President Vladimir Putin at the opening of a petrol-chemical plant in Tobolsk.

Production started at one of the world's biggest polypropylene factories near Tobolsk in the Tyumen region Tuesday, an event that may transform Russia from an importer to exporter of this widely used material.

Tobolsk-Polymer, a subsidiary of Russian petrochemical company Sibur, will annually produce 500,000 tons of the plastic, which is used in everything from packaging to car parts, and will employ 460 workers.

It took three years and $2 billion to build the plant. In 2010, the company received a $1.4 billion loan granted by a number of international credit agencies and syndicated by state-owned Vneshekonombank. The remaining part was financed by Sibur's own funds.

More than 320 companies from 23 countries were involved, providing services and materials to the project, which is considered to be the biggest in industry history.

The new production site will increase Russia's existing polypropylene output by 40 percent and make it possible to export the plastic to other countries.

"Though it sounds strange, Russia, which has such a large resource base, still imports this important product in large volumes," President Vladimir Putin said at the plant's official opening Tuesday.
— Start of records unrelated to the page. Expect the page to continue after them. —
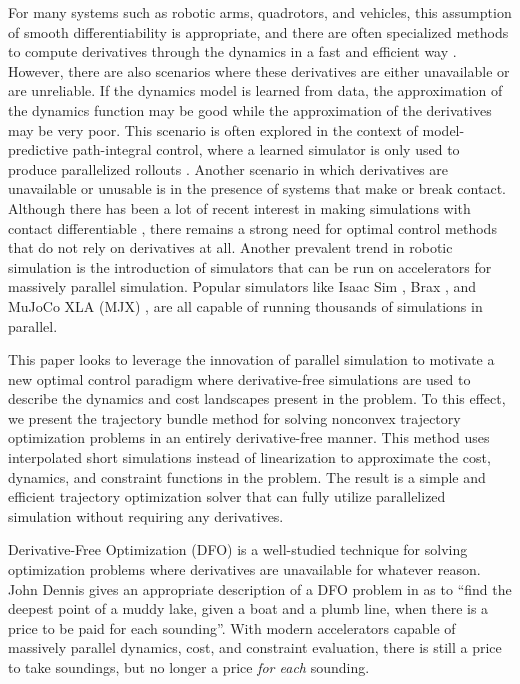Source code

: For many systems such as robotic arms, quadrotors, and vehicles, this assumption of smooth differentiability is appropriate, and there are often specialized methods to compute derivatives through the dynamics in a fast and efficient way \cite{featherstone1987}. However, there are also scenarios where these derivatives are either unavailable or are unreliable. If the dynamics model is learned from data, the approximation of the dynamics function may be good while the approximation of the derivatives may be very poor. This scenario is often explored in the context of model-predictive path-integral control, where a learned simulator is only used to produce parallelized rollouts \cite{williams2016, wagener2019}. Another scenario in which derivatives are unavailable or unusable is in the presence of systems that make or break contact. Although there has been a lot of recent interest in making simulations with contact differentiable \cite{freeman2021, newbury2024, pang2023, tracy2023b, suh2022a, howell2022}, there remains a strong need for optimal control methods that do not rely on derivatives at all.  Another prevalent trend in robotic simulation is the introduction of simulators that can be run on accelerators for massively parallel simulation. Popular simulators like Isaac Sim \cite{makoviychuk2021, mittal2023}, Brax \cite{freeman2021}, and MuJoCo XLA (MJX) \cite{todorov2012}, are all capable of running thousands of simulations in parallel. 

This paper looks to leverage the innovation of parallel simulation to motivate a new optimal control paradigm where derivative-free simulations are used to describe the dynamics and cost landscapes present in the problem. To this effect, we present the trajectory bundle method for solving nonconvex trajectory optimization problems in an entirely derivative-free manner. This method uses interpolated short simulations instead of linearization to approximate the cost, dynamics, and constraint functions in the problem. The result is a simple and efficient trajectory optimization solver that can fully utilize parallelized simulation without requiring any derivatives. 

Derivative-Free Optimization (DFO) is a well-studied technique for solving optimization problems where derivatives are unavailable for whatever reason. John Dennis gives an appropriate description of a DFO problem in \cite{powell1994} as to ``find the deepest point of a muddy lake,
given a boat and a plumb line, when there is a price to be paid for each sounding''. With modern accelerators capable of massively parallel dynamics, cost, and constraint evaluation, there is still a price to take soundings, but no longer a price \textit{for each} sounding. 

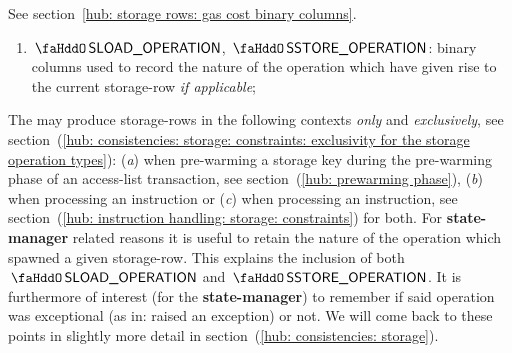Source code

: See section~\ref{hub: storage rows: gas cost binary columns}.
\begin{enumerate}[resume]
	\item
		$\stoSloadOperation$,
		$\stoSstoreOperation$:
		binary columns used to record the nature of the operation which have given rise to the current storage-row \emph{if applicable};
\end{enumerate}
\saNote{} \label{hub: storage rows: metadata for the state manager}
The \zkEvm{} may produce storage-rows in the following contexts \emph{only} and \emph{exclusively},
see section~(\ref{hub: consistencies: storage: constraints: exclusivity for the storage operation types}):
(\emph{a}) when pre-warming a storage key during the pre-warming phase of an access-list transaction, see section~(\ref{hub: prewarming phase}),
(\emph{b}) when processing an  instruction or
(\emph{c}) when processing an  instruction, see section~(\ref{hub: instruction handling: storage: constraints}) for both.
For \textbf{state-manager} related reasons it is useful to retain the nature of the operation which spawned a given storage-row.
This explains the inclusion of both $\stoSloadOperation$ and $\stoSstoreOperation$.
It is furthermore of interest (for the \textbf{state-manager}) to remember if said operation was exceptional (as in: raised an \evm{} exception) or not.
We will come back to these points in slightly more detail in section~(\ref{hub: consistencies: storage}).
Polypropylene import will decline as the factory begins to produce, he added.

In 2012, Russia produced 650,000 tons of polypropylene while consuming more than 840,000 tons.

According to IHS Chemical research agency, the domestic polypropylene market will grow by 4.2 percent through 2020. World consumption of the plastic has been growing steadily and reached 50 million tons in 2011.

In addition to meeting local demand, Sibur plans to export the plastic to Europe and China.

Polypropylene is used to make a variety of products, including packaging, labeling, textiles, containers, stationery and automotive components.

It is made from propane gas, which is a by-product in the process of extracting oil.

Almost a quarter of this gas in Russia is simply disposed of by flaring.

"We have been talking about utilizing associated petroleum gas for years," Putin said. With the launch of Tobolsk-Polymer, 5 billion cubic meters of gas will go into production cycle out of a total of 17 billion cubic meters that is being flared, he said.

Oil and gas companies are invited to use the new facility to put their associated gas to good use and at the same time save money on own refining facilities, Sibur CEO Leonid Mikhelson said in a statement.

Mostly, however, the company will use its own propane sources.

The new production site is situated close to a Sibur gas processing factory, Tobolsk-Neftekhim, which will supply over 600,000 tons of propane per year.

According to Sibur, the cost of making one ton of polypropylene at Tobolsk-Polymer puts it in the top 10 percent in terms of effectiveness among such plants worldwide.

The launch marks the realization of plans to build a petrochemical plant in the area that date back to the 1980s, when it became evident that the Soviet Union, despite being the world's largest gas supplier, lagged behind other countries in its processing capacity.